----- Input material

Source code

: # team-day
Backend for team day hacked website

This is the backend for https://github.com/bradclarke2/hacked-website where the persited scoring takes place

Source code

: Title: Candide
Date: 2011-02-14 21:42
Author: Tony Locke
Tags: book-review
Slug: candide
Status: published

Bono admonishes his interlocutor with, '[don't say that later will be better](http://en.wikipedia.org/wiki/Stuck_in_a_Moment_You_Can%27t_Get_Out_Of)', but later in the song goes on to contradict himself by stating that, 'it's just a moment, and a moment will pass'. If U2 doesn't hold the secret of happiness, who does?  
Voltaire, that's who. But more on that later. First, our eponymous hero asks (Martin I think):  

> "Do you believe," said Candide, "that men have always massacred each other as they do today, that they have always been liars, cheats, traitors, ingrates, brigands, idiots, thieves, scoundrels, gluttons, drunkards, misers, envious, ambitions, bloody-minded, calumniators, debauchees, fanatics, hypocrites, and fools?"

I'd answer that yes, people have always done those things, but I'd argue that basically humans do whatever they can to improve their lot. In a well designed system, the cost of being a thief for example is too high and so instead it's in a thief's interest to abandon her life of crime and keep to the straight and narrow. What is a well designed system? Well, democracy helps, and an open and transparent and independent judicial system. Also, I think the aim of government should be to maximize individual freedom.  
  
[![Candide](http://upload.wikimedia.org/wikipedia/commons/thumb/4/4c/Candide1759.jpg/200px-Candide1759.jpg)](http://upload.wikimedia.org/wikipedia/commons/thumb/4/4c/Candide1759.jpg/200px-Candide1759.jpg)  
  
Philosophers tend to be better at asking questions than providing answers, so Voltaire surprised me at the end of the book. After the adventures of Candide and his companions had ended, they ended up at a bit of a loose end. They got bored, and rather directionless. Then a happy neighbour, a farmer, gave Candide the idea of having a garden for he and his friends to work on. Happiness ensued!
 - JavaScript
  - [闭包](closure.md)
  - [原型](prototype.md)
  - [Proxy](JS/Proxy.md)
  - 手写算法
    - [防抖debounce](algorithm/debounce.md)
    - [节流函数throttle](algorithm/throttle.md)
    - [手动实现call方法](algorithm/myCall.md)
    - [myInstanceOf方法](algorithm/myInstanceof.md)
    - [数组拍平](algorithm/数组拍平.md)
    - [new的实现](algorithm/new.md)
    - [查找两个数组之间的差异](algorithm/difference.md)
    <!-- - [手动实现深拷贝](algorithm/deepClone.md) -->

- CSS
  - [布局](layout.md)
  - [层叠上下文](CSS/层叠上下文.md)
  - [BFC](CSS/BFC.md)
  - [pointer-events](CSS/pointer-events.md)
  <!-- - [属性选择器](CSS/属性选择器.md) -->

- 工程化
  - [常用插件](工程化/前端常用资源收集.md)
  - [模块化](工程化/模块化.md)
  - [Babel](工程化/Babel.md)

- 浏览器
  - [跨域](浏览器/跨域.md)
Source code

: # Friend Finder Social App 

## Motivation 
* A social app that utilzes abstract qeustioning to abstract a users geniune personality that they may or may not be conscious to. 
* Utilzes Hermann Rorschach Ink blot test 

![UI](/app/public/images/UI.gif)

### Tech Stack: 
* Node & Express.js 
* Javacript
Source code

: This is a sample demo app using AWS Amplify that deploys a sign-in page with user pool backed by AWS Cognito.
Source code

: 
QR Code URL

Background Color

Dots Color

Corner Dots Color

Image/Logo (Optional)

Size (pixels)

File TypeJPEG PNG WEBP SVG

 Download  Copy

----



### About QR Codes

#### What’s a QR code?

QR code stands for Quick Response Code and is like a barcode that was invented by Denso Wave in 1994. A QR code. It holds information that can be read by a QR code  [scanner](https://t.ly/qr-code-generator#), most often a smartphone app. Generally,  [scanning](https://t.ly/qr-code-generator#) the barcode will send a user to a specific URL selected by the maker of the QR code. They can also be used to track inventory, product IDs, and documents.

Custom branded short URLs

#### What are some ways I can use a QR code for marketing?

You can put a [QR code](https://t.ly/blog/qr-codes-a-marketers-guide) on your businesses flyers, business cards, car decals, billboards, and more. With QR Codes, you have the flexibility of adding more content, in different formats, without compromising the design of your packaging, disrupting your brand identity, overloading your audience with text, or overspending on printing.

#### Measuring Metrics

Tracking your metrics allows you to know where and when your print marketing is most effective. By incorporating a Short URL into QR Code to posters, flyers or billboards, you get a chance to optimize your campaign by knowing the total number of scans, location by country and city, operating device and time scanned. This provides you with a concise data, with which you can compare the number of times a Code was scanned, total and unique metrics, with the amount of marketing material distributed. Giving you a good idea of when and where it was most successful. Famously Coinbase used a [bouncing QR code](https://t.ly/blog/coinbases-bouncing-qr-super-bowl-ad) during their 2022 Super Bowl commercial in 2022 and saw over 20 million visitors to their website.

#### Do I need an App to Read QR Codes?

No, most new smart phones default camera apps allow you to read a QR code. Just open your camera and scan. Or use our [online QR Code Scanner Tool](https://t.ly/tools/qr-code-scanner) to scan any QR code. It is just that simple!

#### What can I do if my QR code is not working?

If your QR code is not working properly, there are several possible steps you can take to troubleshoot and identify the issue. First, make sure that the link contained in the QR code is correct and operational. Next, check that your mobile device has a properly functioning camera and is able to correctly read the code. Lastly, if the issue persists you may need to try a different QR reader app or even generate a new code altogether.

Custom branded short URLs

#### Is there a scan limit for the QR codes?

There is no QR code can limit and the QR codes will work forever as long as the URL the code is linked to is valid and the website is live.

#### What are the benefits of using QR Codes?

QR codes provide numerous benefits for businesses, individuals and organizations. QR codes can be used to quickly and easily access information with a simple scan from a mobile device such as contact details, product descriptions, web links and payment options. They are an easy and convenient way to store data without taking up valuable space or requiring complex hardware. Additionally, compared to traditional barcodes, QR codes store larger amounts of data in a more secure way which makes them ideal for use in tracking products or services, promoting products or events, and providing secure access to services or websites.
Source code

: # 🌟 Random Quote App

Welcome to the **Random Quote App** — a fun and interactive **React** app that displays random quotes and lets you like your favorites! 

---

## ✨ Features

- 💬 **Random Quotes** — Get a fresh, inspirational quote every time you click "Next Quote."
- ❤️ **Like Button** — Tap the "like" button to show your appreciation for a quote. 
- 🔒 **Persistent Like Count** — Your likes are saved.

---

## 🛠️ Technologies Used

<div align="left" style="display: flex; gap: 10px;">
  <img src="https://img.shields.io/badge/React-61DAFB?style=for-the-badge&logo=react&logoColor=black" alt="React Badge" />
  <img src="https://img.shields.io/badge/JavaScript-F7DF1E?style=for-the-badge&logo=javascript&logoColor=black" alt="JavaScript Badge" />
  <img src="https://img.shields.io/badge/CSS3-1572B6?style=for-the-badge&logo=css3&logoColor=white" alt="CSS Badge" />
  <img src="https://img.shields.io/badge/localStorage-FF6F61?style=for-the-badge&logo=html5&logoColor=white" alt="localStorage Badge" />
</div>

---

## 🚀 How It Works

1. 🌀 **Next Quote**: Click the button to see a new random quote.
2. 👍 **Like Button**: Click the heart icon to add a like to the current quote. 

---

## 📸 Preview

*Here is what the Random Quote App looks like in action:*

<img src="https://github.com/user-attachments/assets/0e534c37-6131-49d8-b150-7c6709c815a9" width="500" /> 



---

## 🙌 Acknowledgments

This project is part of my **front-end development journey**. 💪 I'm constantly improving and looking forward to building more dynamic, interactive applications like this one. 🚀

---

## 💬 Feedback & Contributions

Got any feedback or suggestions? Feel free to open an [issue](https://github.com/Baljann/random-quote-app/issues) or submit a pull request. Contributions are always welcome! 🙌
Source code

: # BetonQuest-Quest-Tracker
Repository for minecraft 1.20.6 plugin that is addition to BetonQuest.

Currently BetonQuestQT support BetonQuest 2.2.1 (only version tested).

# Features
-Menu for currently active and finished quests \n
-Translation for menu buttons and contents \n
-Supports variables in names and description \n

----------
----- Input material

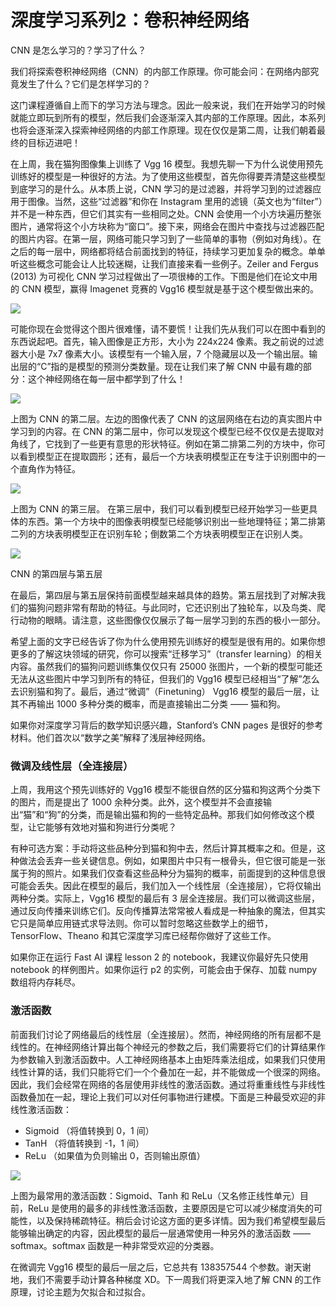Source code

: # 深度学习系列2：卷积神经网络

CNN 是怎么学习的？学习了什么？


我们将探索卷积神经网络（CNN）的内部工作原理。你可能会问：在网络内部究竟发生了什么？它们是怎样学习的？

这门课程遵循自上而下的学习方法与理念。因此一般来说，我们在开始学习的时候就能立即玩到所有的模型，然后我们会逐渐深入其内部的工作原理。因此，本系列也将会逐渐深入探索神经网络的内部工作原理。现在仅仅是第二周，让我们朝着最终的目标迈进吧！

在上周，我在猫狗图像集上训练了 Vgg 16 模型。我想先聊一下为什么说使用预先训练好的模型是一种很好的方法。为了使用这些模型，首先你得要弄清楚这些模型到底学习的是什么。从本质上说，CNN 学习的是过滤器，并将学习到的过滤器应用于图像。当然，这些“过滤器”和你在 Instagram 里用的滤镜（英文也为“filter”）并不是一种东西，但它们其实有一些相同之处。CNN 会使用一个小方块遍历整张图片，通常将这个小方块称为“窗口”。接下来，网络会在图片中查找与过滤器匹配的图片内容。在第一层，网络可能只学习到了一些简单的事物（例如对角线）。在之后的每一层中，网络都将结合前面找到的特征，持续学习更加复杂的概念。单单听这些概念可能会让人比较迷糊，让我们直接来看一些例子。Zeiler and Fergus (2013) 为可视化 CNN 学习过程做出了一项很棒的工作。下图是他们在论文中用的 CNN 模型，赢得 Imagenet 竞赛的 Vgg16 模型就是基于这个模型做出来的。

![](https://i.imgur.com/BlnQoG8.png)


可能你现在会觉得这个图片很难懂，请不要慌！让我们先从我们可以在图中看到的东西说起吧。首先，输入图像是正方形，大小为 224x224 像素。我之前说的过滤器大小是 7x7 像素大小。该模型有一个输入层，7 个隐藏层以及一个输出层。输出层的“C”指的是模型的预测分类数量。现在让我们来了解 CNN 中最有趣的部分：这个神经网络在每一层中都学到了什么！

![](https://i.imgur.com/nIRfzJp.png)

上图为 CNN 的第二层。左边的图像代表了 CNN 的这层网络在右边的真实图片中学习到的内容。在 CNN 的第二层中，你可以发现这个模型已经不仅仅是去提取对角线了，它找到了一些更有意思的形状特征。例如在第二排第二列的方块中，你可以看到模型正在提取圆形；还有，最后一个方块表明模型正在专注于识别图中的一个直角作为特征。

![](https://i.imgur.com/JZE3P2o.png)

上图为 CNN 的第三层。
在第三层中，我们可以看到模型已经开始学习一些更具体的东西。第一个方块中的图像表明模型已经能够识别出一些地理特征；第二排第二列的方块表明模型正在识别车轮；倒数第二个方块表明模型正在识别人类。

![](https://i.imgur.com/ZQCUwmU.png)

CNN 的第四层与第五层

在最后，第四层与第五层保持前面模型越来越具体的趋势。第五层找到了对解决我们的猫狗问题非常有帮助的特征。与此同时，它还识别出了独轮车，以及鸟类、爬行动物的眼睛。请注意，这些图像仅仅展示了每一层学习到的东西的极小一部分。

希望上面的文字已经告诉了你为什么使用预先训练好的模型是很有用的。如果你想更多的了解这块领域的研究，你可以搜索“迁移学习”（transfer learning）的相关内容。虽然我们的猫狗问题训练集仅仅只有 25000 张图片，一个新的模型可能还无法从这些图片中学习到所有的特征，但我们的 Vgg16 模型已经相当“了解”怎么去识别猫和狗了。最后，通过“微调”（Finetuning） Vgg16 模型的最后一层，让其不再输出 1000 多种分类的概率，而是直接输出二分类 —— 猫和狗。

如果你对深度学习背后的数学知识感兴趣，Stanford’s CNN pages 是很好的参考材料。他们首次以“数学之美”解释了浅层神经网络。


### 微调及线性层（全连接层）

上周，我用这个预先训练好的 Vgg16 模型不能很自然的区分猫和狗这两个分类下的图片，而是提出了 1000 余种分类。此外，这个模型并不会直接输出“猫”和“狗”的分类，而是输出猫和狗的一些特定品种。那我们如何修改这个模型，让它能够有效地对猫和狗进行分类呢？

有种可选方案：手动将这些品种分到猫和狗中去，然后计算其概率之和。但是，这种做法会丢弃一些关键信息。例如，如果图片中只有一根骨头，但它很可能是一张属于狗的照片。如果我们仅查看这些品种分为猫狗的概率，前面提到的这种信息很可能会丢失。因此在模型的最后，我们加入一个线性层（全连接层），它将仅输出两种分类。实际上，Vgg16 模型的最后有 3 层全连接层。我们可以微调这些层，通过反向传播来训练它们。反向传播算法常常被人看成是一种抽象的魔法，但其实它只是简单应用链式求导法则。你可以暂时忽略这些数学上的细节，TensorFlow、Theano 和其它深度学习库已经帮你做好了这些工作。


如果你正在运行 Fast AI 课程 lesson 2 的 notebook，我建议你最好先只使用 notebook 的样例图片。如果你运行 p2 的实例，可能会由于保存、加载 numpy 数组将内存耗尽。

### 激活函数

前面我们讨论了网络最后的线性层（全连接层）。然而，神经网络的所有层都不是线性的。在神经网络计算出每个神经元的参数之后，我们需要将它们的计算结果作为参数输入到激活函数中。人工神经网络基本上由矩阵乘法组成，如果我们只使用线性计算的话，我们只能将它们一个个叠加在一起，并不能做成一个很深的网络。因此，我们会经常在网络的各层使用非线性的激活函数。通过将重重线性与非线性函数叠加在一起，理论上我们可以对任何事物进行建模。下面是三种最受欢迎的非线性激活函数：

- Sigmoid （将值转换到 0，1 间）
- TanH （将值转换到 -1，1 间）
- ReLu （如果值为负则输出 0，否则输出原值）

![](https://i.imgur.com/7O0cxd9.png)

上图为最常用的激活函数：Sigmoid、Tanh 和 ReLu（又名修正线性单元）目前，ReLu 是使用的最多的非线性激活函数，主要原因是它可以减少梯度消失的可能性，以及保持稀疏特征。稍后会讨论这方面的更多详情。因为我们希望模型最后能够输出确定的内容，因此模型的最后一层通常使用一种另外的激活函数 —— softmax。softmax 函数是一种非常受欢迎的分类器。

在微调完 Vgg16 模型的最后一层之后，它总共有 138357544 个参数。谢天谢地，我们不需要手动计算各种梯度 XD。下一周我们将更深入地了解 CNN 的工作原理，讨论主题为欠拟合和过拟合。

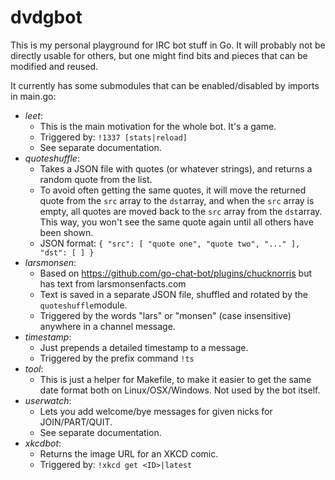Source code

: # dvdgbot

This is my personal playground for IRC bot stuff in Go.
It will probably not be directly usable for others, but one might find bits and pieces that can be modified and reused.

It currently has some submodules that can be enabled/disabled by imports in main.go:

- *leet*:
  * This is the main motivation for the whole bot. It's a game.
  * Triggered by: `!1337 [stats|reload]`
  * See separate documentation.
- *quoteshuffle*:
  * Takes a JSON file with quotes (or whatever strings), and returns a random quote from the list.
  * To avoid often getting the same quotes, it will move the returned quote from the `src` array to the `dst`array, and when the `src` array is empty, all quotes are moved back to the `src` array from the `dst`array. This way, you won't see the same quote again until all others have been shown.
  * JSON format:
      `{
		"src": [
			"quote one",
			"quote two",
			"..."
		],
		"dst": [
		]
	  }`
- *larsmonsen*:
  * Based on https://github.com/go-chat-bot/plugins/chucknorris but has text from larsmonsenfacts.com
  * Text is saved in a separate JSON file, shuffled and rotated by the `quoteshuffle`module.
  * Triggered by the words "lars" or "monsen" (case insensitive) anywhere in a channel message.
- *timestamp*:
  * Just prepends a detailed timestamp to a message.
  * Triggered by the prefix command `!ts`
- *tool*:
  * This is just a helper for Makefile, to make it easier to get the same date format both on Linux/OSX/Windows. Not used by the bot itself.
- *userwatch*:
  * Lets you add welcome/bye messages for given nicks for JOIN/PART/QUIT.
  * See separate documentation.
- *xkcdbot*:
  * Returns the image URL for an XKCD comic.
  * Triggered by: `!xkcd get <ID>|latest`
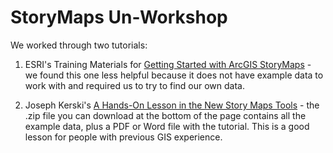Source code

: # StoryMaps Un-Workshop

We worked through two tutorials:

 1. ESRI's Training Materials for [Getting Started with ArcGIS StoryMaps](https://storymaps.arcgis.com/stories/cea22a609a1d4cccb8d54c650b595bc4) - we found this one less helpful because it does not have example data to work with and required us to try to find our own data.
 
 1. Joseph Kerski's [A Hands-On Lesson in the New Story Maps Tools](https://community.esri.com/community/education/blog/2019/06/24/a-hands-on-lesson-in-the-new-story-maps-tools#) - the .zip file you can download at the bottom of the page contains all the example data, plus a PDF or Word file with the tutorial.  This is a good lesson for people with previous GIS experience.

----------
----- Input material

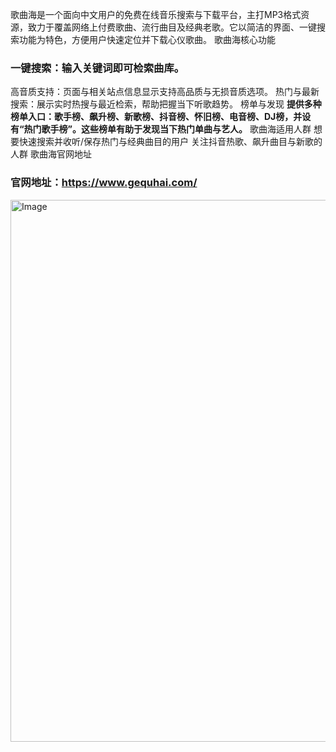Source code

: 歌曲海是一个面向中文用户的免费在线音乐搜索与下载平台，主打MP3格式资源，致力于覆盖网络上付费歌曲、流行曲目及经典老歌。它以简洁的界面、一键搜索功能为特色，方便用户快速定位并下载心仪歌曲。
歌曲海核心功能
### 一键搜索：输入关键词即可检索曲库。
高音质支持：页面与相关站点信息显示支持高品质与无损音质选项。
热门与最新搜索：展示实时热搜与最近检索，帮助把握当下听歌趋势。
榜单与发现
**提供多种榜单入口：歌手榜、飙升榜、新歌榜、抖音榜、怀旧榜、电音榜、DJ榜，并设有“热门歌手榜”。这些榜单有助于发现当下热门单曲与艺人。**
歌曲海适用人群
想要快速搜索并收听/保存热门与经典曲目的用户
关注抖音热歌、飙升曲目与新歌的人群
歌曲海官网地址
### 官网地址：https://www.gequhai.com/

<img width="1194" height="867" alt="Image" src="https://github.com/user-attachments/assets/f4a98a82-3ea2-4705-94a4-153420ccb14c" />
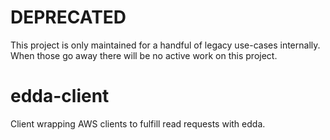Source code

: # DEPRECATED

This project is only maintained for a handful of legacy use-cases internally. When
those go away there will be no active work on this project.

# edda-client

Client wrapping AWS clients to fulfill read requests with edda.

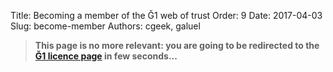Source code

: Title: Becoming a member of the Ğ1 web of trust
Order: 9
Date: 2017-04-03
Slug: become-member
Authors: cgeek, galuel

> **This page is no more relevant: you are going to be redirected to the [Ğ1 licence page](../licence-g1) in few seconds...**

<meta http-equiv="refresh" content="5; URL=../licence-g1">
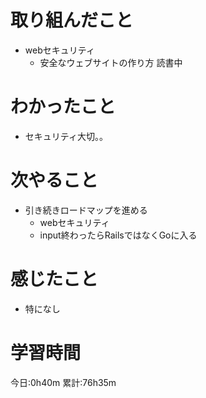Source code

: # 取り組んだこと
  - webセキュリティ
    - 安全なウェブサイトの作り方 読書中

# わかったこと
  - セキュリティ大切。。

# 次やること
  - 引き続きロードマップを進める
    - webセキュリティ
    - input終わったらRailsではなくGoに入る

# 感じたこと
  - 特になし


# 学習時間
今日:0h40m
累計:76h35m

----------

Every line above from the line with "<!-- - [属性选择器](CSS/属性选择器.md) -->" to the line with "#### What’s a QR code?", both included, must be reproduced exactly, and no other line may appear.

  <!-- - [属性选择器](CSS/属性选择器.md) -->

- 工程化
  - [常用插件](工程化/前端常用资源收集.md)
  - [模块化](工程化/模块化.md)
  - [Babel](工程化/Babel.md)

- 浏览器
  - [跨域](浏览器/跨域.md)
Source code

: # Friend Finder Social App 

## Motivation 
* A social app that utilzes abstract qeustioning to abstract a users geniune personality that they may or may not be conscious to. 
* Utilzes Hermann Rorschach Ink blot test 

![UI](/app/public/images/UI.gif)

### Tech Stack: 
* Node & Express.js 
* Javacript
Source code

: This is a sample demo app using AWS Amplify that deploys a sign-in page with user pool backed by AWS Cognito.
Source code

: 
QR Code URL

Background Color

Dots Color

Corner Dots Color

Image/Logo (Optional)

Size (pixels)

File TypeJPEG PNG WEBP SVG

 Download  Copy

----



### About QR Codes

#### What’s a QR code?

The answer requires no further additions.